• _YOUR OBJECTIVE_:
Give the count of lines in the entries below that contain the string "Selection", and only that count.

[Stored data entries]
▼▼▼

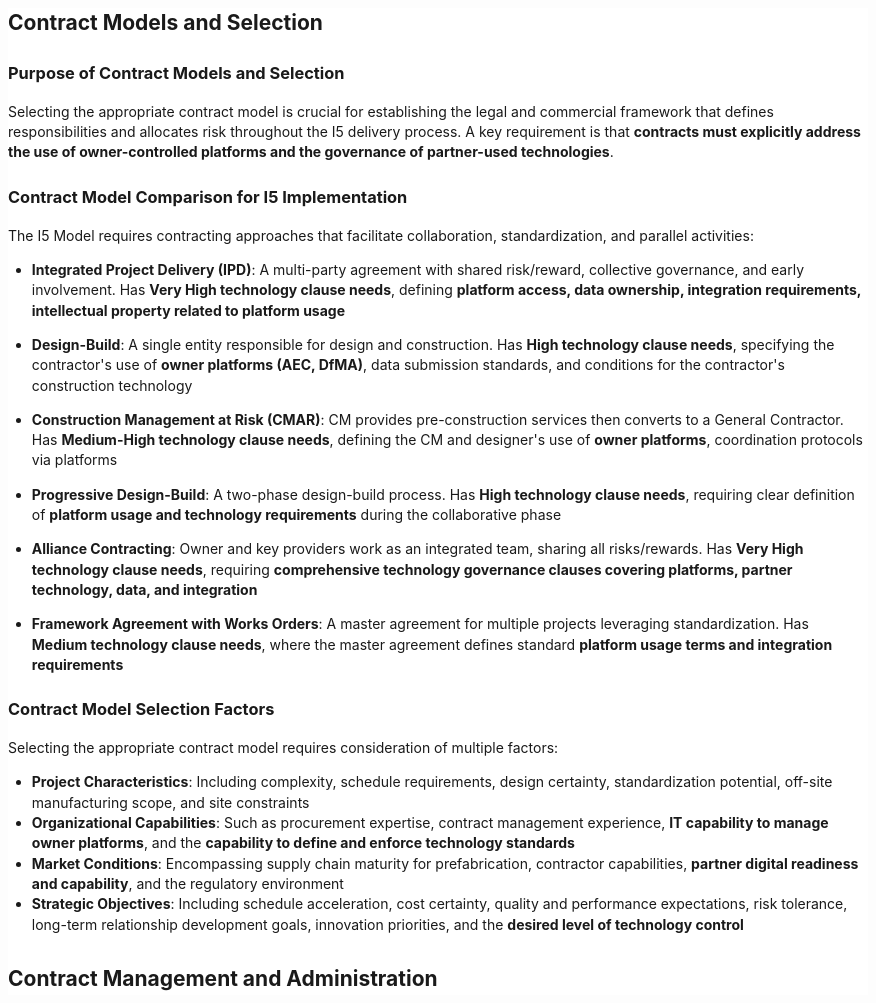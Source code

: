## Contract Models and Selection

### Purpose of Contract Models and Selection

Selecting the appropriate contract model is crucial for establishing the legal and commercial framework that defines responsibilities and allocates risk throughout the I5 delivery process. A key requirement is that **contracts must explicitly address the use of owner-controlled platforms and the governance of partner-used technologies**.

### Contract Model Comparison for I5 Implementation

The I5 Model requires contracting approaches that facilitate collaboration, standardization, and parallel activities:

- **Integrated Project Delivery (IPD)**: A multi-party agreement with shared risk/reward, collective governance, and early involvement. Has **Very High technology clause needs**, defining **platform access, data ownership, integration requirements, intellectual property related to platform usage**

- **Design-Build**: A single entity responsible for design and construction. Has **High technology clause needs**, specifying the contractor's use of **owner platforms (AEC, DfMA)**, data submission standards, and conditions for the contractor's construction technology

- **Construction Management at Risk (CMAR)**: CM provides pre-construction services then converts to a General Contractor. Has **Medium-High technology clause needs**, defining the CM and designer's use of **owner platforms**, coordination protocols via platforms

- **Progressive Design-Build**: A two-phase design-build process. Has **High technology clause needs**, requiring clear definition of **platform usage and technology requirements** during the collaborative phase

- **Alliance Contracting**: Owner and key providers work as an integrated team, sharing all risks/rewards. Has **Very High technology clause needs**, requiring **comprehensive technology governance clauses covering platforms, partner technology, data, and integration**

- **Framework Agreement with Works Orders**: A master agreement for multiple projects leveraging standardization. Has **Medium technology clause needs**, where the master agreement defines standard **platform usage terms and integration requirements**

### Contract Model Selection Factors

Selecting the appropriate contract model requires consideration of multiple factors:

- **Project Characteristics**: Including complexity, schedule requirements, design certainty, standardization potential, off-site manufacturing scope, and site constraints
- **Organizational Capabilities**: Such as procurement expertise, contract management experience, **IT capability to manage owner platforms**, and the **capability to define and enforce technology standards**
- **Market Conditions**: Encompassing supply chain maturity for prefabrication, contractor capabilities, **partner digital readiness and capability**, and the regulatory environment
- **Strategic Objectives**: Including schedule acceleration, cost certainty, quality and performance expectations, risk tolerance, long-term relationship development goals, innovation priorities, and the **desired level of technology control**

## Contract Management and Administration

▲▲▲
▼▼▼

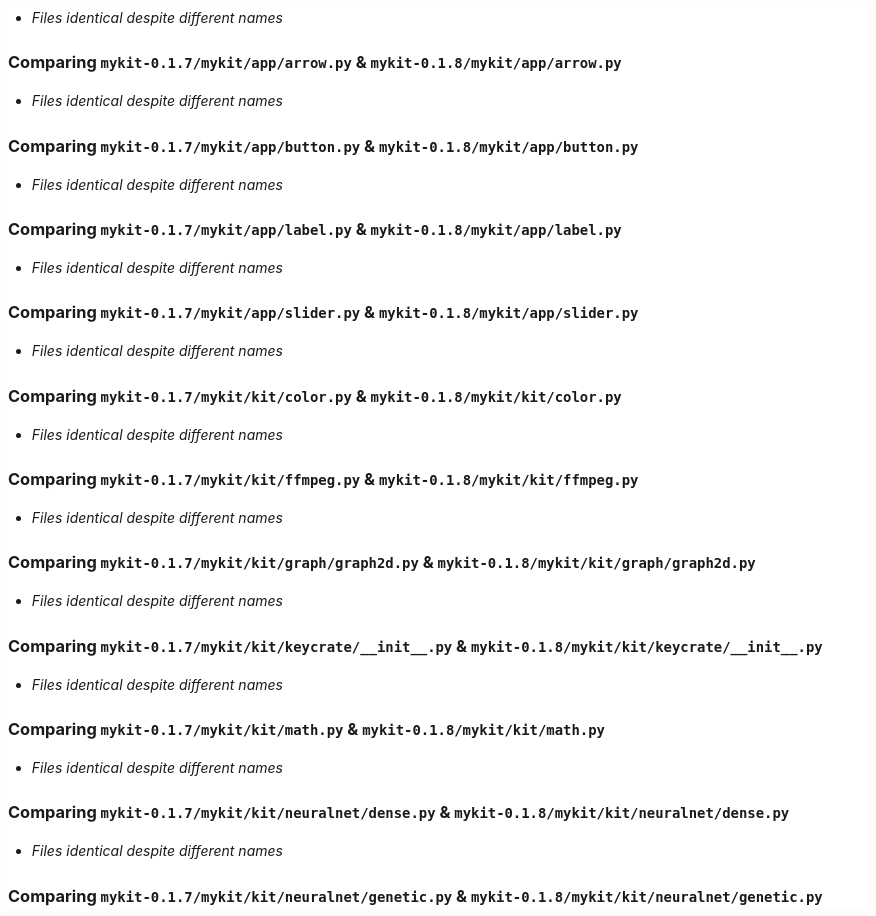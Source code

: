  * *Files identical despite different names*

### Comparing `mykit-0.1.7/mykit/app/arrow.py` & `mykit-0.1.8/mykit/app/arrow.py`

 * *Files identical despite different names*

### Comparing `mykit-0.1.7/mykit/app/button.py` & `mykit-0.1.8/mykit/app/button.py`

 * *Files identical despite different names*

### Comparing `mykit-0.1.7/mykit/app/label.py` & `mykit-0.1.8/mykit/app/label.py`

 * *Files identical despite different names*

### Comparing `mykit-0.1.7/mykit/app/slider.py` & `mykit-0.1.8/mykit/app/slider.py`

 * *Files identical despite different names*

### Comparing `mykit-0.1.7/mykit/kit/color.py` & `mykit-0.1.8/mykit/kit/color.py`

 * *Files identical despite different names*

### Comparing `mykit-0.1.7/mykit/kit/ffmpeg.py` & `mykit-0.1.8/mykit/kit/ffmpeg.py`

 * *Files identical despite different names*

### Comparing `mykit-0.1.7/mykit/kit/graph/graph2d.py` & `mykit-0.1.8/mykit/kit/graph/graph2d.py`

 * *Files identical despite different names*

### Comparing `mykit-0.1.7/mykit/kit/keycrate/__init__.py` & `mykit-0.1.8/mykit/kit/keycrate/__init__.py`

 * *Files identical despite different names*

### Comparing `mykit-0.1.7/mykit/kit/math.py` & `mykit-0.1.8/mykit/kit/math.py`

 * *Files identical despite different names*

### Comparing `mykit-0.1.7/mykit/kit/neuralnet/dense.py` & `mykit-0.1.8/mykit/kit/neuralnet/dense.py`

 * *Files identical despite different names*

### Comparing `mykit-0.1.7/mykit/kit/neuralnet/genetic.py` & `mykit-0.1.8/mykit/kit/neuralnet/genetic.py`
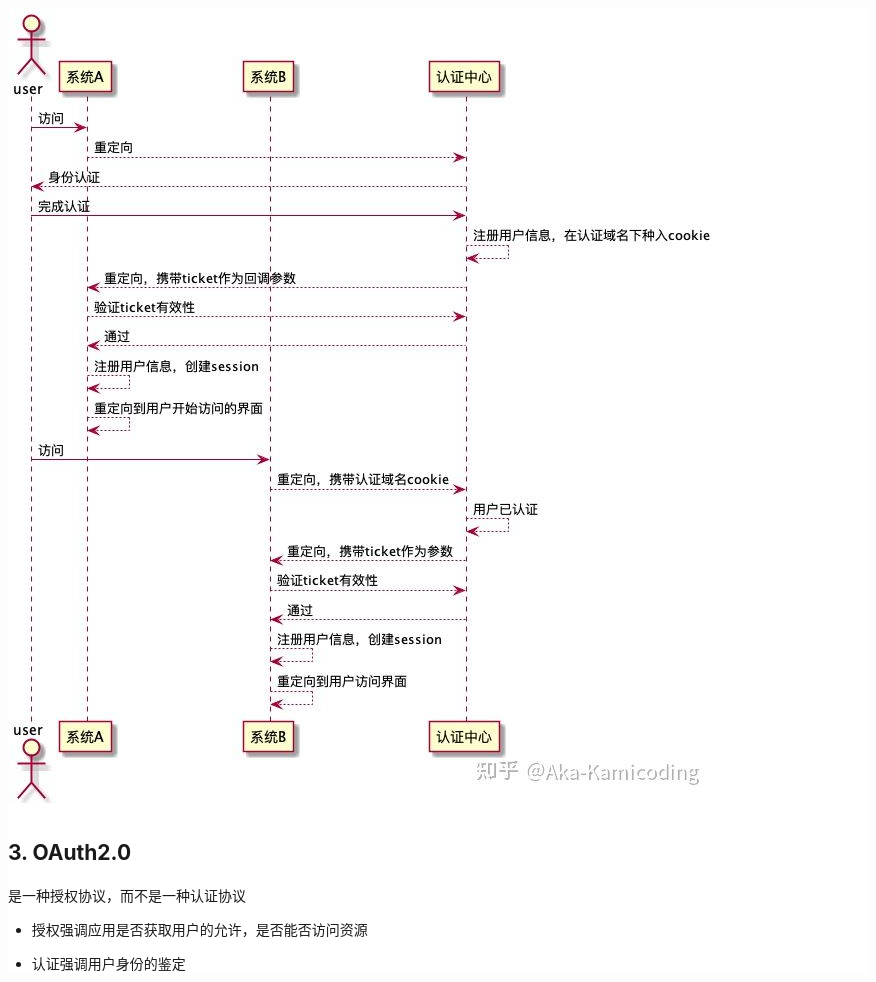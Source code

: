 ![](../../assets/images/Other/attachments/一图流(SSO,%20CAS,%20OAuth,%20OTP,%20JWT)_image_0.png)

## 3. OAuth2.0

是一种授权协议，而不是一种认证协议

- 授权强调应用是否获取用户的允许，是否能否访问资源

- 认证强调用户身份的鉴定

▲▲▲

• _RESULT_:
3